One moment, all appeared to be peace and joy; the next, a lively and irritable wild-cat
with red-hot claws seemed to somehow to have introduced itself into his interior.

*    *    *    *    *

Miss Pillenger was a wary spinster of austere views, uncertain age, and a deep-rooted
suspicion of men - a suspicion which, to do an abused sex justice, they had done nothing
to foster. Men had always been almost coldly correct in their dealings with Miss Pillenger.
In her twenty years of experience as a typist and secretary she had never had to refuse
with scorn and indignation so much as a box of chocolates from any of her employers.
Nevertheless, she continued to be icily on her guard. The clenched fist of her dignity
was always drawn back, ready to swing on the first male who dared to step beyond the
bounds of professional civility.

*    *    *    *    *

For Mr.
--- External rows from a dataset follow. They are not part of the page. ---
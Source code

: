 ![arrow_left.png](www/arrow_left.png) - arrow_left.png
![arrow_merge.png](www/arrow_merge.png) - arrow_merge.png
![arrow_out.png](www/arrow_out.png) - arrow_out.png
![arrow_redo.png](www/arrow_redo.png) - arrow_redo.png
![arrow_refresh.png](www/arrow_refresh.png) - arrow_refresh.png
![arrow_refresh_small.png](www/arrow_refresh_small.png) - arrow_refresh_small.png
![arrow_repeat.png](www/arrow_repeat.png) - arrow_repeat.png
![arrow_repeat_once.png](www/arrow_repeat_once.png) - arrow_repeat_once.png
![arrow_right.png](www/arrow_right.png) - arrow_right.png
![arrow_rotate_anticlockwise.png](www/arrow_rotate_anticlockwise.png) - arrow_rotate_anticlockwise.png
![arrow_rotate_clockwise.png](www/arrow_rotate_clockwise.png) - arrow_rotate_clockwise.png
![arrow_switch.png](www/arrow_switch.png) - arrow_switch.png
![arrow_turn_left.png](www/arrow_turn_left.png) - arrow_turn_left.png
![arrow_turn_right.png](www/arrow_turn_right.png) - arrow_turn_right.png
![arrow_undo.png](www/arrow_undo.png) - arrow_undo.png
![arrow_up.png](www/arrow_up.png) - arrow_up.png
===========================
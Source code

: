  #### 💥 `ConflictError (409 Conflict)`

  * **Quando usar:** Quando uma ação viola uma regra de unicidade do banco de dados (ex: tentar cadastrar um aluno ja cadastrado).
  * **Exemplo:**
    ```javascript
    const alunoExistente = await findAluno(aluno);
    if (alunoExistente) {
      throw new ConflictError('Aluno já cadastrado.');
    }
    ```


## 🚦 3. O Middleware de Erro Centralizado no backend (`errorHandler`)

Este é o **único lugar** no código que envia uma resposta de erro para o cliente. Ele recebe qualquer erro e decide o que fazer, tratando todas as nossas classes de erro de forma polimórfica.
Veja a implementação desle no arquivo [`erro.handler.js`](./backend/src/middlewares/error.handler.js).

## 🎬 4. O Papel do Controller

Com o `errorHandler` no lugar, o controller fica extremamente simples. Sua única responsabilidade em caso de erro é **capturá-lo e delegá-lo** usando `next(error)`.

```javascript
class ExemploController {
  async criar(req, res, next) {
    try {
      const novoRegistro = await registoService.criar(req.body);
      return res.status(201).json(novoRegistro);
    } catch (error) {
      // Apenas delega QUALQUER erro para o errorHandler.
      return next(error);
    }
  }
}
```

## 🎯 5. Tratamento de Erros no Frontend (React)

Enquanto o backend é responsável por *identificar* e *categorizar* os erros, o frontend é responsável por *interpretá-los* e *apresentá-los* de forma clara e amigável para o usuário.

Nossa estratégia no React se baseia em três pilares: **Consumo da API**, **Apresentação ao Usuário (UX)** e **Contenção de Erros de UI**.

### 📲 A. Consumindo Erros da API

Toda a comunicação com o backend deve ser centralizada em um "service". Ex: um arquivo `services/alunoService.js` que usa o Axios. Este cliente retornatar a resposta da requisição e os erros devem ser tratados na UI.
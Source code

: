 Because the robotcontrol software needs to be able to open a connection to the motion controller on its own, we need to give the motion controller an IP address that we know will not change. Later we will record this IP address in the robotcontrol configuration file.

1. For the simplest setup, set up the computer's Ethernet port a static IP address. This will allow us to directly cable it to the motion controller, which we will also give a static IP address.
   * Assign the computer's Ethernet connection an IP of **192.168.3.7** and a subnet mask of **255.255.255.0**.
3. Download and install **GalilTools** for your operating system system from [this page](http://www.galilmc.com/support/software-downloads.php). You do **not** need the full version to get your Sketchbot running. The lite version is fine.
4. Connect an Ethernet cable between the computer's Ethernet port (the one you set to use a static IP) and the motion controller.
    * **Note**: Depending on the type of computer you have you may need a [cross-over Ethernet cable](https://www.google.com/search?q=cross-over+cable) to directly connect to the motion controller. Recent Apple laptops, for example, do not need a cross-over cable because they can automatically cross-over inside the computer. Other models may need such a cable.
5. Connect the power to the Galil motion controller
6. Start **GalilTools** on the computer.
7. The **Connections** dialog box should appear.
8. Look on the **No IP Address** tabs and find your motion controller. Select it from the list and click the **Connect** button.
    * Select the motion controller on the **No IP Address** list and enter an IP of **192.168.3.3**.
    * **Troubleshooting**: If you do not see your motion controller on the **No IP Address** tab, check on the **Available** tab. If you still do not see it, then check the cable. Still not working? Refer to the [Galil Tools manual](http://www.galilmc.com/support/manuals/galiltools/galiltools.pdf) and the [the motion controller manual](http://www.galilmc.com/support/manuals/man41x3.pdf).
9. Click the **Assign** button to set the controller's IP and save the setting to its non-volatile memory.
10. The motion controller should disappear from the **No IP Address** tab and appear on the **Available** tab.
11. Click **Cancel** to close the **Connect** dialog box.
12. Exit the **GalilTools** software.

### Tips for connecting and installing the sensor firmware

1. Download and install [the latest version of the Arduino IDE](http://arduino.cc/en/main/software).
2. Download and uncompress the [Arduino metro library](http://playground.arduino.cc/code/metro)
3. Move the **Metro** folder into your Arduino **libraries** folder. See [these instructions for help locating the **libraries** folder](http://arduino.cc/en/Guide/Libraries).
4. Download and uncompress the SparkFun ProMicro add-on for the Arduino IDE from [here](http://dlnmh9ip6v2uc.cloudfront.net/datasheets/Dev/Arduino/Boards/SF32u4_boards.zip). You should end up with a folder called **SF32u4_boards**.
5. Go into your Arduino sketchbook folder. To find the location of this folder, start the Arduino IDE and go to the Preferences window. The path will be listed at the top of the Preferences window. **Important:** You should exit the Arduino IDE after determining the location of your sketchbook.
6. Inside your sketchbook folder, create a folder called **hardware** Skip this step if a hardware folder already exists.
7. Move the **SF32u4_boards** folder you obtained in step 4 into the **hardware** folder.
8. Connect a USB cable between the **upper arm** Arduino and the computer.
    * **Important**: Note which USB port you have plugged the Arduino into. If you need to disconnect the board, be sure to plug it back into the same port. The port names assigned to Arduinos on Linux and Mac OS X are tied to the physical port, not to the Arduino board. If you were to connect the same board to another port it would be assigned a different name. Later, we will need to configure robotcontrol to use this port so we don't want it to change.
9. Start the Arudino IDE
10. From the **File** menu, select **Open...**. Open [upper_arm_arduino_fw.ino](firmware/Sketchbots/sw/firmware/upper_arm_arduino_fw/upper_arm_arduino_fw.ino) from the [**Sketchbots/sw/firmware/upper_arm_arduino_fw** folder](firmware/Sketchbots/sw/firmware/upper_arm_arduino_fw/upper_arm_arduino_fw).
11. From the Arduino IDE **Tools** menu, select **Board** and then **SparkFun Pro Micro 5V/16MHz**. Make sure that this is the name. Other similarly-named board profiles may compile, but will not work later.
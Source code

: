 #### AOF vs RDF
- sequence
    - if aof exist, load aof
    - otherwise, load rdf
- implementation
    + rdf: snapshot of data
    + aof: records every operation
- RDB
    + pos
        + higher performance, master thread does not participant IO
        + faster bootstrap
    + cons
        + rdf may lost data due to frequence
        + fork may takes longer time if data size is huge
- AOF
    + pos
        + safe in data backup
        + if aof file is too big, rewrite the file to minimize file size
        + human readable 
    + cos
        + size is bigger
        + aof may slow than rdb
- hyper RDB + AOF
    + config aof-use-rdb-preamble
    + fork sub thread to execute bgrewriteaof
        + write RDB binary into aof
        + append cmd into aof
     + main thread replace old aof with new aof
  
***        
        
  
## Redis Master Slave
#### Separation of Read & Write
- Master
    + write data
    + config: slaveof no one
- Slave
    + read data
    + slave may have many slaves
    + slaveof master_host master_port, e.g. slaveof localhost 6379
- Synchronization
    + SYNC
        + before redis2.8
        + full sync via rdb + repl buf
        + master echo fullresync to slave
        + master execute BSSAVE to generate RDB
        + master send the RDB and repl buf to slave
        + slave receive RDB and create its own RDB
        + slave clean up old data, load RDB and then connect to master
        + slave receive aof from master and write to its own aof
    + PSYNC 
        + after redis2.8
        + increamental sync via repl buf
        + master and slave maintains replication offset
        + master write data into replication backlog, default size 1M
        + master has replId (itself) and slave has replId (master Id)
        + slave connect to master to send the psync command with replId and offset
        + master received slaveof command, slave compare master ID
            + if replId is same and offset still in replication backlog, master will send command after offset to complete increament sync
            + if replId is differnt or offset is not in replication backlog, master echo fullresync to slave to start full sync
Megg's home-town was no City of Pleasure...The only young men in the place
were silent, gaping youths, at whom lunacy commissioners looked sharply and suspiciously
when they met...The only form of dance extant - and that only at the rarest intervals -
was a sort of polka not unlike the movements of a slightly inebriated boxing kangaroo.
Mr. Megg's secretaries and typists gave the town one startled, horrified glance, and
stampeded for London like frightened ponies.

*    *    *    *    *

Mr. Megg's went on smiling. You cannot classify smiles. Nothing lends itself
so much to a variety of interpretations as a smile. Mr. Meggs thought he was
smiling the sad, tender smile of a man who, knowing himself to be on the brink
of the tomb, bids farewell to a faithful employee. Miss Pillenger's view was that
he was smiling like an abandoned old rip who ought to be ashamed of himself.